▶ REQUIREMENT: Only the closing portion of the entries is to be reproduced: the line containing "run all tests" through the very last line, exactly as written.

THE DATA Block Start

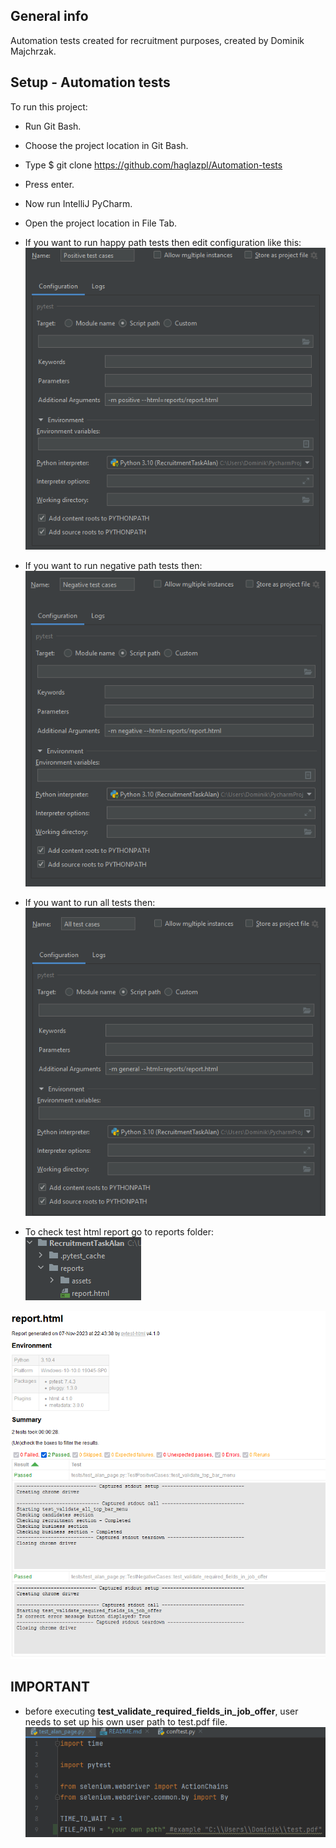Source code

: ## General info
Automation tests created for recruitment purposes, created by Dominik Majchrzak.

## Setup - Automation tests

To run this project:

* Run Git Bash.
* Choose the project location in Git Bash.
* Type $ git clone https://github.com/haglazpl/Automation-tests
* Press enter.
* Now run IntelliJ PyCharm.
* Open the project location in File Tab.
* If you want to run happy path tests then edit configuration like this:
![img.png](resources/img.png)

* If you want to run negative path tests then:
![img_1.png](resources/img_1.png)

* If you want to run all tests then:
![img_2.png](resources/img_2.png)

* To check test html report go to reports folder:
![img_3.png](resources/img_3.png)

![img_5.png](resources/img_5.png)

## IMPORTANT
* before executing **test_validate_required_fields_in_job_offer**, user needs to set up his own user path to test.pdf file.
![img.png](resources/img_4.png)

THE DATA Block End

▶ EXERCISE SOLUTION:
* If you want to run all tests then:
![img_2.png](resources/img_2.png)

* To check test html report go to reports folder:
![img_3.png](resources/img_3.png)

![img_5.png](resources/img_5.png)

## IMPORTANT
* before executing **test_validate_required_fields_in_job_offer**, user needs to set up his own user path to test.pdf file.
![img.png](resources/img_4.png)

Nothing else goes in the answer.